Hello! I am an Assistant Professor at the University of Pittsburgh in Industrial Engineering. My primary research interests are in the methodological areas of reinforcement learning, approximate dynamic programming, and sequential decision making. I am also interested in a variety of operations research applications, such as energy markets, ride-sharing, and public health. I received my Ph.D. in May 2016 in Operations Research and Financial Engineering from Princeton University, where I was advised by Warren B. Powell.
Exploration via Sample-Efficient Subgoal Design
Brief Description: We consider problems where an agent faces an unknown task (drawn from a distribution of MDPs) in the future and is given prior opportunities to "practice" on related tasks where the interactions are still expensive. We propose a one-step Bayes-optimal algorithm for selecting subgoal designs, along with the number of episodes and the episode length during training, to efficiently maximize the expected performance of the agent at test time.

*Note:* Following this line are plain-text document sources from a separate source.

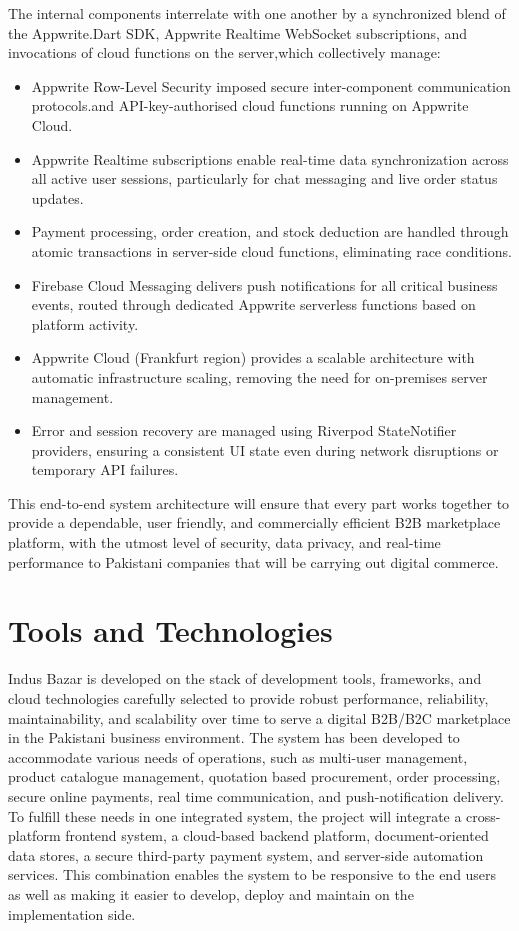 The internal components interrelate with one another by a synchronized blend of the Appwrite.Dart SDK, Appwrite Realtime WebSocket subscriptions, and invocations of cloud functions on the server,which collectively manage:
\begin{itemize}
    \item Appwrite Row-Level Security imposed secure inter-component communication protocols.and API-key-authorised cloud functions running on Appwrite Cloud.
    \item Appwrite Realtime subscriptions enable real-time data synchronization across all active user sessions, particularly for chat messaging and live order status updates.
    \item Payment processing, order creation, and stock deduction are handled through atomic transactions in server-side cloud functions, eliminating race conditions.
    \item Firebase Cloud Messaging delivers push notifications for all critical business events, routed through dedicated Appwrite serverless functions based on platform activity.
    \item Appwrite Cloud (Frankfurt region) provides a scalable architecture with automatic infrastructure scaling, removing the need for on-premises server management.
    \item Error and session recovery are managed using Riverpod StateNotifier providers, ensuring a consistent UI state even during network disruptions or temporary API failures.
\end{itemize}
This end-to-end system architecture will ensure that every part works together to provide a dependable, user friendly, and commercially efficient B2B marketplace platform, with the utmost level of security, data privacy, and real-time performance to Pakistani companies that will be carrying out digital commerce.
\section{Tools and Technologies}
Indus Bazar is developed on the stack of development tools, frameworks, and cloud technologies carefully selected to provide robust performance, reliability, maintainability, and scalability over time to serve a digital B2B/B2C marketplace in the Pakistani business environment. The system has been developed to accommodate various needs of operations, such as multi-user management, product catalogue management, quotation based procurement, order processing, secure online payments, real time communication, and push-notification delivery. To fulfill these needs in one integrated system, the project will integrate a cross-platform frontend system, a cloud-based backend platform, document-oriented data stores, a secure third-party payment system, and server-side automation services. This combination enables the system to be responsive to the end users as well as making it easier to develop, deploy and maintain on the implementation side.

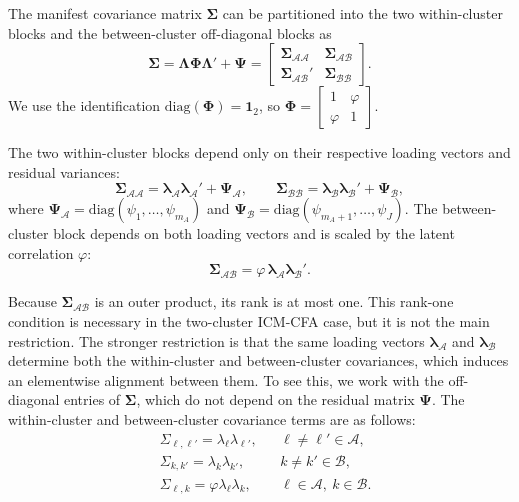 \documentclass[
  american,
  man,floatsintext]{apa7}
\begin{document}
The manifest covariance matrix \(\pmb\Sigma\) can be partitioned into the two within-cluster blocks and the between-cluster off-diagonal blocks as
\begin{equation}\label{covMatrixBlocks}
\pmb\Sigma=\pmb\Lambda\pmb\Phi\pmb\Lambda'+\pmb\Psi=
\begin{bmatrix}
\pmb\Sigma_{\mathcal{AA}} & \pmb\Sigma_{\mathcal{AB}}\\
\pmb\Sigma_{\mathcal{AB}}' & \pmb\Sigma_{\mathcal{BB}}
\end{bmatrix}.
\end{equation}
We use the identification \(\mathrm{diag}(\pmb\Phi)=\pmb{1}_2\), so \(\pmb\Phi=\begin{bmatrix}1&\varphi\\ \varphi&1\end{bmatrix}\).

The two within-cluster blocks depend only on their respective loading vectors and residual variances:
\[
\pmb\Sigma_{\mathcal{AA}}=\pmb\lambda_{\mathcal A}\pmb\lambda_{\mathcal A}'+\pmb\Psi_{\mathcal A},
\qquad
\pmb\Sigma_{\mathcal{BB}}=\pmb\lambda_{\mathcal B}\pmb\lambda_{\mathcal B}'+\pmb\Psi_{\mathcal B},
\]
where \(\pmb\Psi_{\mathcal A}=\mathrm{diag}(\psi_1,\ldots,\psi_{m_A})\) and
\(\pmb\Psi_{\mathcal B}=\mathrm{diag}(\psi_{m_A+1},\ldots,\psi_J)\). The between-cluster block depends on both loading vectors and is scaled by the latent correlation \(\varphi\):
\begin{equation}\label{outterP}
\pmb\Sigma_{\mathcal{AB}}=\varphi\,\pmb\lambda_{\mathcal A}\pmb\lambda_{\mathcal B}'.
\end{equation}

Because \(\pmb\Sigma_{\mathcal{AB}}\) is an outer product, its rank is at most one. This rank-one condition is necessary in the two-cluster ICM-CFA case, but it is not the main restriction. The stronger restriction is that the same loading vectors \(\pmb\lambda_{\mathcal A}\) and \(\pmb\lambda_{\mathcal B}\) determine both the within-cluster and between-cluster covariances, which induces an elementwise alignment between them. To see this, we work with the off-diagonal entries of \(\pmb\Sigma\), which do not depend on the residual matrix \(\pmb\Psi\). The within-cluster and between-cluster covariance terms are as follows:
\begin{equation}\label{blockElements}
\begin{aligned}
&\Sigma_{\ell,\ell'} = \lambda_\ell \lambda_{\ell'}, && \ell\neq \ell'\in\mathcal{A},\\
&\Sigma_{k,k'} = \lambda_k \lambda_{k'}, && k\neq k'\in\mathcal{B},\\
&\Sigma_{\ell,k} = \varphi \lambda_\ell \lambda_k, && \ell\in \mathcal{A},\ k\in \mathcal{B}.
\end{aligned}
\end{equation}
\end{document}
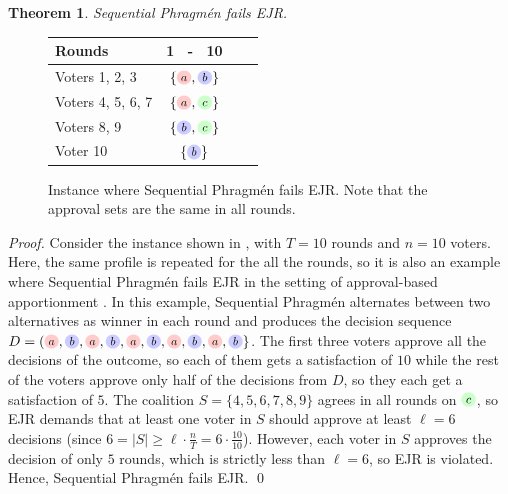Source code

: \documentclass[10pt]{scrartcl}
\theoremstyle{plain}
\newtheorem{theorem}{Theorem}[section]
\theoremstyle{definition}
\renewcommand*{\ge}{\geqslant}
\newcommand{\alternativea}{\tikz[baseline=-3pt,transform shape,scale=0.85]{\node[text height=6pt,inner sep=1pt,fill=red!20,    circle,minimum width=12pt] (x) {$a$};}}
\newcommand{\alternativeb}{\tikz[baseline=-3pt,transform shape,scale=0.85]{\node[text height=6pt,inner sep=1pt,fill=blue!20,   circle,minimum width=12pt] (x) {$b$};}}
\newcommand{\alternativec}{\tikz[baseline=-3pt,transform shape,scale=0.85]{\node[text height=6pt,inner sep=1pt,fill=green!20,  circle,minimum width=12pt] (x) {$c$};}}
\begin{document}
\begin{theorem}
    Sequential Phragm\'en fails EJR.
\label{thm:phragmen_fails_EJR}
\end{theorem}

\begin{figure}
	\vspace{-12pt}	
	\centering
	\scalebox{0.94}
	{\setlength{\tabcolsep}{4pt}
		\begin{tabular}{lccc}
			\toprule
			Rounds & 1 \ - \ 10 \\
			\midrule
			Voters 1, 2, 3 & $\{\alternativea, \alternativeb\}$ \\
			Voters 4, 5, 6, 7  & $\{\alternativea, \alternativec\}$  \\
			Voters 8, 9  & $\{\alternativeb, \alternativec\}$ \\
			Voter 10 & $\{\alternativeb\}$  \\
			\bottomrule
	\end{tabular}}
	\caption{Instance where Sequential Phragm\'en fails EJR. Note that the approval sets are the same in all rounds.}
	\label{fig:phragmen_fails_EJR_simpler_example}
\end{figure}

\noindent
\emph{Proof.}\: Consider the instance shown in , with $T = 10$ rounds and $n = 10$ voters. Here, the same profile is repeated for the all the rounds, so it is also an example where Sequential Phragm\'en fails EJR in the setting of approval-based apportionment \citep{approvalbasedapportionment}. In this example, Sequential Phragm\'en alternates between two alternatives as winner in each round and produces the decision sequence $D = (\alternativea, \alternativeb, \alternativea,\alternativeb, \alternativea, \alternativeb, \alternativea, \alternativeb, \alternativea, \alternativeb\} $. The first three voters approve all the decisions of the outcome, so each of them gets a satisfaction of $10$ while the rest of the voters approve only half of the decisions from $D$, so they each get a satisfaction of $5$.  The coalition $S = \{4, 5, 6, 7, 8, 9\}$ agrees in all rounds on $\alternativec$, so EJR demands that at least one voter in $S$ should approve at least $\ell = 6$ decisions (since $6 = |S| \ge \ell \cdot \frac{n}{T} = 6 \cdot \frac{10}{10}$). However, each voter in $S$ approves the decision of only $5$ rounds, which is strictly less than $\ell = 6$, so EJR is violated. Hence, Sequential Phragm\'en fails EJR. \hfill\qed
\end{document}

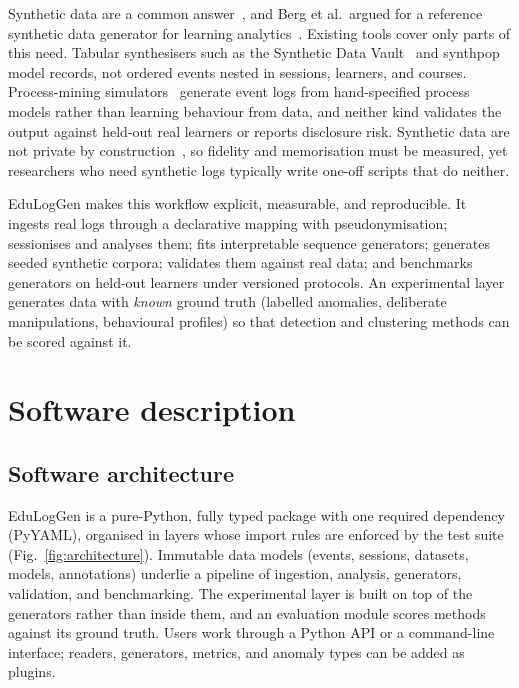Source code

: \documentclass[preprint,12pt]{elsarticle}
\begin{document}
Synthetic data are a common answer~\cite{jordon2022synthetic}, and Berg et
al.\ argued for a reference synthetic data generator for learning
analytics~\cite{berg2016reference}. Existing tools cover only parts of this
need. Tabular synthesisers such as the Synthetic Data Vault~\cite{patki2016sdv}
and synthpop~\cite{nowok2016synthpop} model records, not ordered events
nested in sessions, learners, and courses. Process-mining
simulators~\cite{vanderaalst2016process} generate event logs from
hand-specified process models rather than learning behaviour from data, and
neither kind validates the output against held-out real learners or reports
disclosure risk. Synthetic data are not private by
construction~\cite{stadler2022groundhog}, so fidelity and memorisation must
be measured, yet researchers who need synthetic logs typically write one-off
scripts that do neither.

EduLogGen makes this workflow explicit, measurable, and reproducible. It
ingests real logs through a declarative mapping with pseudonymisation;
sessionises and analyses them; fits interpretable sequence generators;
generates seeded synthetic corpora; validates them against real data; and
benchmarks generators on held-out learners under versioned protocols. An
experimental layer generates data with \emph{known} ground truth (labelled
anomalies, deliberate manipulations, behavioural profiles) so that detection
and clustering methods can be scored against it.

\section{Software description}

\subsection{Software architecture}

EduLogGen is a pure-Python, fully typed package with one required dependency
(PyYAML), organised in layers whose import rules are enforced by the test
suite (Fig.~\ref{fig:architecture}). Immutable data models (events, sessions,
datasets, models, annotations) underlie a pipeline of ingestion, analysis,
generators, validation, and benchmarking. The experimental layer is built on
top of the generators rather than inside them, and an evaluation module
scores methods against its ground truth. Users work through a Python API or a
command-line interface; readers, generators, metrics, and anomaly types can
be added as plugins.
\end{document}
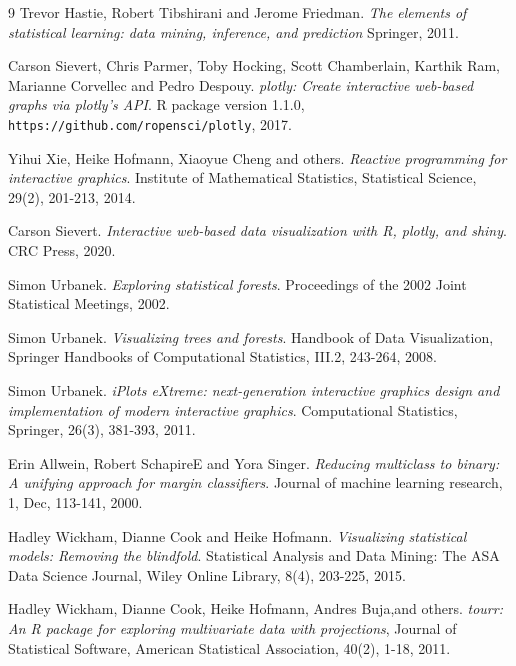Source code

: \documentclass[10pt, legalpaper, twoside]{article}\usepackage[]{graphicx}\usepackage[]{color}
\begin{document}
\begin{thebibliography}{9}
Trevor Hastie, Robert Tibshirani and Jerome Friedman.
\textit{The elements of statistical learning: data mining, inference, and prediction}
Springer, 2011.



Carson Sievert, Chris Parmer, Toby Hocking, Scott Chamberlain, Karthik Ram, Marianne Corvellec and Pedro Despouy.
\textit{plotly: Create interactive web-based graphs via plotly's API}.
R package version 1.1.0,
\\\texttt{https://github.com/ropensci/plotly}, 2017.

Yihui Xie, Heike Hofmann, Xiaoyue Cheng and others.
\textit{Reactive programming for interactive graphics}.
Institute of Mathematical Statistics, Statistical Science,
29(2), 201-213, 2014.


Carson Sievert.
\textit{Interactive web-based data visualization with R, plotly, and shiny}.
CRC Press, 2020. 

Simon Urbanek.
 \textit{Exploring statistical forests}.
Proceedings of the 2002 Joint Statistical Meetings,
2002.

Simon Urbanek.
\textit{Visualizing trees and forests}.
Handbook of Data Visualization, Springer Handbooks of Computational Statistics, III.2, 243-264, 2008.

Simon Urbanek.
\textit{iPlots eXtreme: next-generation interactive graphics design and implementation of modern interactive graphics}.
Computational Statistics, Springer, 26(3), 381-393, 2011.

Erin Allwein, Robert SchapireE and Yora Singer.
\textit{Reducing multiclass to binary: A unifying approach for margin classifiers}.
Journal of machine learning research, 1,
Dec, 113-141, 2000.


Hadley Wickham, Dianne Cook and Heike Hofmann.
 \textit{Visualizing statistical models: Removing the blindfold}.
Statistical Analysis and Data Mining: The ASA Data Science Journal,
Wiley Online Library, 8(4), 203-225, 2015.


Hadley Wickham, Dianne Cook, Heike Hofmann, Andres Buja,and others.
\textit{tourr: An R package for exploring multivariate data with projections},
Journal of Statistical Software, American Statistical Association,
40(2), 1-18, 2011.



\end{thebibliography}
\end{document}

Inventory Repositioning in On-Demand Product Rental Networks
Brief Description: We consider a product rental network with a fixed number of rental units distributed across multiple locations. We show convexity of the value function and that the optimal policy can be described in terms of a well-specified region over the state space. We leverage these results in an infinite-horizon, cutting-plane-based ADP algorithm and prove its asymptotic optimality, improving upon previous convergence results in the literature.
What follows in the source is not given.